* _What needs to be done_
In the listing below, find the line that contains "4. For the title, enter" and the line that contains "Patch updates (e.g.". Quote both and every line between them, exactly, and nothing more.

● ● ● ●

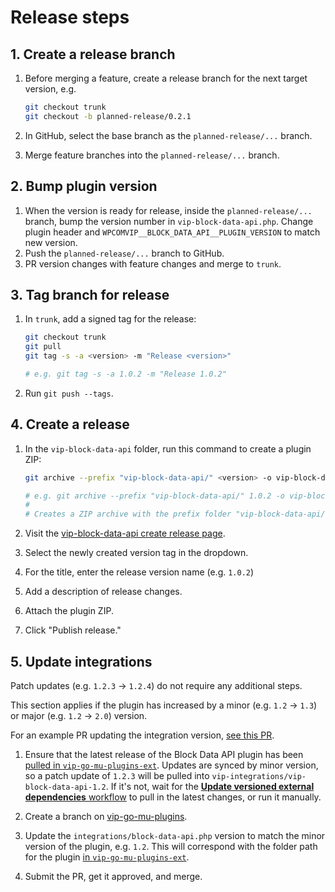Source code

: # Release steps

## 1. Create a release branch

1. Before merging a feature, create a release branch for the next target version, e.g.

    ```bash
    git checkout trunk
    git checkout -b planned-release/0.2.1
    ```

2. In GitHub, select the base branch as the `planned-release/...` branch.
3. Merge feature branches into the `planned-release/...` branch.

## 2. Bump plugin version

1. When the version is ready for release, inside the `planned-release/...` branch, bump the version number in `vip-block-data-api.php`. Change plugin header and `WPCOMVIP__BLOCK_DATA_API__PLUGIN_VERSION` to match new version.
2. Push the `planned-release/...` branch to GitHub.
3. PR version changes with feature changes and merge to `trunk`.

## 3. Tag branch for release

1. In `trunk`, add a signed tag for the release:

    ```bash
    git checkout trunk
    git pull
    git tag -s -a <version> -m "Release <version>"

    # e.g. git tag -s -a 1.0.2 -m "Release 1.0.2"
    ```

2. Run `git push --tags`.

## 4. Create a release

1. In the `vip-block-data-api` folder, run this command to create a plugin ZIP:

    ```bash
    git archive --prefix "vip-block-data-api/" <version> -o vip-block-data-api-<version>.zip

    # e.g. git archive --prefix "vip-block-data-api/" 1.0.2 -o vip-block-data-api-1.0.2.zip
    #
    # Creates a ZIP archive with the prefix folder "vip-block-data-api/" containing files from tag 1.0.2
    ```

2. Visit the [vip-block-data-api create release page](https://github.com/Automattic/vip-block-data-api/releases/new).
3. Select the newly created version tag in the dropdown.
4. For the title, enter the release version name (e.g. `1.0.2`)
5. Add a description of release changes.
6. Attach the plugin ZIP.
7. Click "Publish release."

## 5. Update integrations

Patch updates (e.g. `1.2.3` -> `1.2.4`) do not require any additional steps.

This section applies if the plugin has increased by a minor (e.g. `1.2` -> `1.3`) or major (e.g. `1.2` -> `2.0`) version. 

For an example PR updating the integration version, [see this PR](https://github.com/Automattic/vip-go-mu-plugins/pull/5409/files).

1. Ensure that the latest release of the Block Data API plugin has been [pulled in `vip-go-mu-plugins-ext`](https://github.com/Automattic/vip-go-mu-plugins-ext/tree/trunk/vip-integrations). Updates are synced by minor version, so a patch update of `1.2.3` will be pulled into `vip-integrations/vip-block-data-api-1.2`. If it's not, wait for the [**Update versioned external dependencies** workflow](https://github.com/Automattic/vip-go-mu-plugins-ext/actions/workflows/update-deps.yml) to pull in the latest changes, or run it manually.

2. Create a branch on [vip-go-mu-plugins](https://github.com/Automattic/vip-go-mu-plugins).
3. Update the `integrations/block-data-api.php` version to match the minor version of the plugin, e.g. `1.2`. This will correspond with the folder path for the plugin [in `vip-go-mu-plugins-ext`](https://github.com/Automattic/vip-go-mu-plugins-ext/tree/trunk/vip-integrations).
4. Submit the PR, get it approved, and merge.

● ● ● ●

* _Task answer_
4. For the title, enter the release version name (e.g. `1.0.2`)
5. Add a description of release changes.
6. Attach the plugin ZIP.
7. Click "Publish release."

## 5. Update integrations

Patch updates (e.g. `1.2.3` -> `1.2.4`) do not require any additional steps.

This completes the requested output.